Insurgentes sin recursos económicos, sin preparación militar, obligados a
separarse de sus familias para siempre, repudiados y calumniados por el
gigantesco aparato de propaganda al servicio del poder. Guerrilleros,
milicianos, estructuras conspirativas creadas con la mejor buena fe,
resultan obligados por las circunstancias, a mezclarse en actividades
que les repugnan.
Matar
a otro ser humano, privarlo de su libertad, arrebatarle su propiedad,
conductas consideradas impropias en tiempos normales, adquieren toda
importancia cuando se trata de defender la propia vida o la
sobrevivencia del grupo rebelde.
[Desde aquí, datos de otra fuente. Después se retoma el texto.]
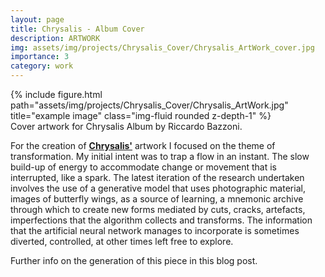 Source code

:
 ```yaml
---
layout: page
title: Chrysalis - Album Cover
description: ARTWORK
img: assets/img/projects/Chrysalis_Cover/Chrysalis_ArtWork_cover.jpg
importance: 3
category: work
---
```


<div class="row">
    <div class="col-sm mt-3 mt-md-0">
        {% include figure.html path="assets/img/projects/Chrysalis_Cover/Chrysalis_ArtWork.jpg" title="example image" class="img-fluid rounded z-depth-1" %}
    </div>
</div>
<div class="caption">
    Cover artwork for Chrysalis Album by Riccardo Bazzoni.
</div>


For the creation of **[Chrysalis'](https://chrysalisband.bandcamp.com/)** artwork I focused on the theme of transformation. My initial intent was to trap a flow in an instant. The slow build-up of energy to accommodate change or movement that is interrupted, like a spark. The latest iteration of the research undertaken involves the use of a generative model that uses photographic material, images of butterfly wings, as a source of learning, a mnemonic archive through which to create new forms mediated by cuts, cracks, artefacts, imperfections that the algorithm collects and transforms. The information that the artificial neural network manages to incorporate is sometimes diverted, controlled, at other times left free to explore.

Further info on the generation of this piece in this blog post.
Sus comportamientos no son ajenos a los
realizados a diario por las fuerzas del Estado, sólo que los de estas
suelen ser presentados como legítimos, necesarios y plausibles. También
en esta materia la desventaja es enorme.
La
violencia del Estado persigue la imposición de un orden que beneficia a
los intereses de la minoría burguesa o latifundista que lo controla. En
consecuencia, tiene como destinarios a los integrantes de la gran masa
de desposeídos, la inmensa mayoría de la población. La violencia
insurgente es la respuesta popular a la sempiterna agresión. Las dos son
distintas en esencia, no pueden ser sopesadas con igual rasero.
Desconocer tal realidad imposibilita cualquier acuerdo.
Abstraerse
de ella sería tanto como pretender que David fuera condenado por haber
usado una honda contra Goliat, en lugar de haberlo enfrentado con
iguales armas con su cuerpo endeble. Resulta absurdo considerar
equiparables los medios y acciones de un Estado apoyado por grandes
potencias, con los de unas guerrillas auténticamente heroicas que
persisten solitarias pese a la enormidad de la persecución sufrida.
Valga la reflexión en esta hora de definiciones.
Montañas de Colombia, 22 de junio de 2013.